I’m in the process of creating an image suitable for flashing onto some devices at manufacturing time (RaspberryPi 3 based). Due to time constraints I am initially focusing on getting a reliable update mechanism so that the first image flashed on allows the device to be later updated to a fully-functioning device. Mender is a fantastic project and I am thoroughly enjoying using it and I greatly appreciate the ability to update (almost) everything. However, since some things cannot be (safely) modified after the manufacturing flashing I’m keen to ensure that these parts are as correct as they can be.
At the moment the rootfs is read-write, but we will eventually ship out an update to switch to a read-only rootfs. In all situations the Mender Yocto layer does not set the boot filesystem to be read-only, which seems somewhat dangerous considering it is FAT. Is there any reason why the boot filesystem cannot be set to read-only? Obviously it is possible to ship an update to /etc/fstab in a future update - so it is not necessary to bake in a read-only boot filesystem right now, but I want to make sure that nothing else in the boot filesystem needs to change to support switching to read-only boot filesystem at a later stage.

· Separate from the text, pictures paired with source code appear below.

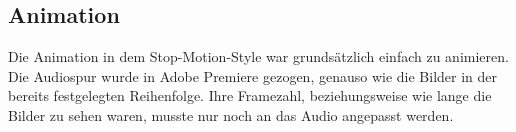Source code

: \subsection{Animation}
Die Animation in dem Stop-Motion-Style war grundsätzlich einfach zu animieren. Die Audiospur wurde in Adobe Premiere gezogen, genauso wie die Bilder in der bereits festgelegten Reihenfolge. Ihre Framezahl, beziehungsweise wie lange die Bilder zu sehen waren, musste nur noch an das Audio angepasst werden.

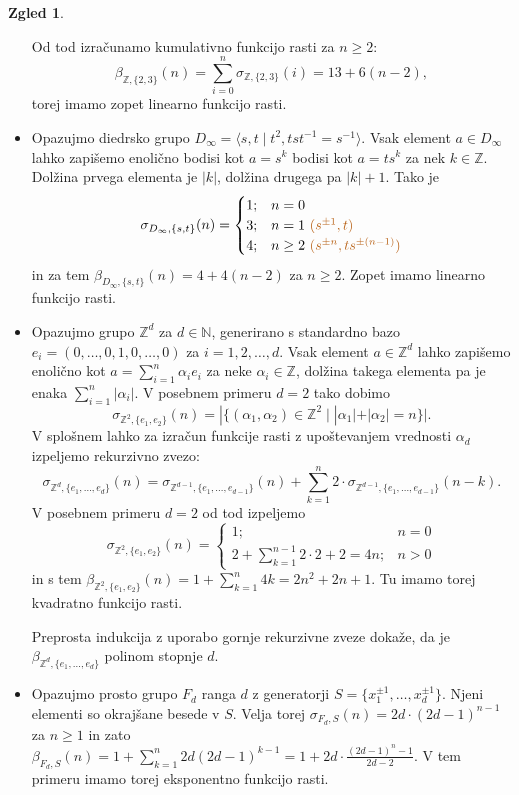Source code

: \documentclass[11pt]{book}
\def\NN{\mathbb{N}}
\def\ZZ{\mathbb{Z}}
\def\vprasanje{\color{oranzna}}
\theoremstyle{definition}
\theoremstyle{zgled}
\newtheorem*{zgled}{Zgled}
\theoremstyle{odprtproblem}
\theoremstyle{domacanaloga}
\theoremstyle{izrek}
\begin{document}
\begin{zgled}
\begin{itemize}
    Od tod izračunamo kumulativno funkcijo rasti za $n \geq 2$:
    \[
    \beta_{\ZZ, \{2,3 \}}(n) = \sum_{i = 0}^n \sigma_{\ZZ, \{2,3 \}}(i) = 13 + 6(n-2),
    \]
    torej imamo zopet {\vprasanje linearno funkcijo rasti}.

    \item Opazujmo diedrsko grupo $D_\infty = \langle s, t \mid t^2, tst^{-1} = s^{-1} \rangle$. Vsak element $a \in D_\infty$ lahko zapišemo enolično bodisi kot $a = s^k$ bodisi kot $a = t s^k$ za nek $k \in \ZZ$. Dolžina prvega elementa je $|k|$, dolžina drugega pa $|k| + 1$. Tako je
    \[
    \sigma_{D_\infty, \{ s, t \}}(n) = \begin{cases}
    1; & n = 0 \\
    3; & n = 1 {\vprasanje \ (s^{\pm 1}, t)} \\
    4; & n \geq 2 {\vprasanje \ (s^{\pm n}, t s^{\pm (n-1)})} \\
    \end{cases}
    \]
    in za tem $\beta_{D_\infty, \{ s, t \}}(n) = 4 + 4(n-2)$ za $n \geq 2$. Zopet imamo {\vprasanje linearno funkcijo rasti}.

    \item Opazujmo grupo $\ZZ^d$ za $d \in \NN$, generirano s standardno bazo $e_i = (0,\dots,0,1,0,\dots,0)$ za $i = 1,2,\dots,d$. Vsak element $a \in \ZZ^d$ lahko zapišemo enolično kot $a = \sum_{i = 1}^n \alpha_i e_i$ za neke $\alpha_i \in \ZZ$, dolžina takega elementa pa je enaka $\sum_{i = 1}^n |\alpha_i|$. V posebnem primeru $d = 2$ tako dobimo
    \[
    \sigma_{\ZZ^2, \{ e_1, e_2 \}}(n) = |\{ (\alpha_1, \alpha_2) \in \ZZ^2 \mid |\alpha_1| + |\alpha_2| = n \}|.
    \]
    V splošnem lahko za izračun funkcije rasti z upoštevanjem vrednosti $\alpha_d$ izpeljemo rekurzivno zvezo:
    \[
    \sigma_{\ZZ^d, \{ e_1, \dots, e_d \}}(n) = \sigma_{\ZZ^{d-1}, \{ e_1, \dots, e_{d-1} \}}(n) + \sum_{k = 1}^n 2 \cdot \sigma_{\ZZ^{d-1}, \{ e_1, \dots, e_{d-1}\}}(n-k).
    \]
    V posebnem primeru $d = 2$ od tod izpeljemo
    \[
    \sigma_{\ZZ^2, \{ e_1, e_2\}}(n) = \begin{cases}
    1; & n = 0 \\
    2 + \sum_{k=1}^{n-1} 2 \cdot 2 + 2 = 4n; & n > 0
    \end{cases}
    \]
    in s tem $\beta_{\ZZ^2, \{ e_1, e_2 \}}(n) = 1 + \sum_{k = 1}^n 4k = 2n^2 + 2n + 1$. Tu imamo torej {\vprasanje kvadratno funkcijo rasti}.

    Preprosta indukcija z uporabo gornje rekurzivne zveze dokaže, da je $\beta_{\ZZ^d, \{ e_1, \dots, e_d \}}$ {\vprasanje polinom stopnje $d$}.

    \item Opazujmo prosto grupo $F_d$ ranga $d$ z generatorji $S = \{ x_1^{\pm 1}, \dots, x_d^{\pm 1} \}$. Njeni elementi so okrajšane besede v $S$. Velja torej $\sigma_{F_d, S}(n) = 2d \cdot (2d-1)^{n-1}$ za $n \geq 1$ in zato $\beta_{F_d, S}(n) = 1 + \sum_{k=1}^n 2d (2d-1)^{k-1} = 1 + 2d \cdot \frac{(2d-1)^n - 1}{2d - 2}$. V tem primeru imamo torej {\vprasanje eksponentno funkcijo rasti}.
\end{itemize}
\end{zgled}
\end{document}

I don’t know of any reason that it cannot be mounted read-only. In general we try not to make policy decisions in the default Mender configuration, and in most systems the default from the vendor is to have everything read-write. I suspect making the boot partition read-only would likely be acceptable as the default, so if you have a chance to test it and want to submit a pull request that would be great.

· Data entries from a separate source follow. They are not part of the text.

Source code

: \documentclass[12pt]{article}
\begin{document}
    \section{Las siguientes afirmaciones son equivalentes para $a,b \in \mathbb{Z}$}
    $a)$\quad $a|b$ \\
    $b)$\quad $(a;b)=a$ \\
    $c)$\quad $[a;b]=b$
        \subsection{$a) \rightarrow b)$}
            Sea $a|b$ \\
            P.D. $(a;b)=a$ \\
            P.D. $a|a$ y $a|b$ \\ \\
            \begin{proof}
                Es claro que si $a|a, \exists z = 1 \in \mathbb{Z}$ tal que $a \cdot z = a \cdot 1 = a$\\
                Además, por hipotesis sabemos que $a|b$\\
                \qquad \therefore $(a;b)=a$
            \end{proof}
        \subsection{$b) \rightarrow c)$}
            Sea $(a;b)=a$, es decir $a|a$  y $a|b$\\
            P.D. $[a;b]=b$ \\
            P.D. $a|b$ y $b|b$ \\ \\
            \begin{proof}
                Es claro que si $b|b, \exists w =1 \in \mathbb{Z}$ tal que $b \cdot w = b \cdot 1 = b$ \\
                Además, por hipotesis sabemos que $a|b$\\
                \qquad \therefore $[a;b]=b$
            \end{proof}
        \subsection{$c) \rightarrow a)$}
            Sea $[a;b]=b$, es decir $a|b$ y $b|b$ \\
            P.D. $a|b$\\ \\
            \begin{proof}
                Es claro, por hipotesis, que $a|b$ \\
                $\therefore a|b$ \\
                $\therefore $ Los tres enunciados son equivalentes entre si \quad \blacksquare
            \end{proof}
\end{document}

Yes, the boot partition only needs to be read/write on boards that use UEFI booting, which RaspberryPi does not, ATM. In this case the boot information is stored on the boot partition. But for U-Boot, which RPi uses, this information is stored in raw partition space.
Thanks for the affirmation @drewmoseley and @kacf, it’s good to know that it should work.
Since my initial post I’ve realised that the ability to set the boot filesystem to read-only was added in https://github.com/mendersoftware/meta-mender/pull/859 (by being able to specify mount options in a BB variable). I have been using the ‘warrior’ branch of meta-mender, as that matches the yocto release I am using. For now I’ve cherry-picked the commit that adds in the new variable onto the warrior branch in a fork of the repo. Is there a process for back-porting changes to branches like ‘warrior’? Should I submit a pull request with the cherry-picked commit to the warrior branch?
Normally we don’t cherry-pick new additions to stable branches, but I think we can make an exception in this case, given how small it is. So yes, feel free to submit a pull request. Please use the -x option when you cherry-pick to get the original SHA.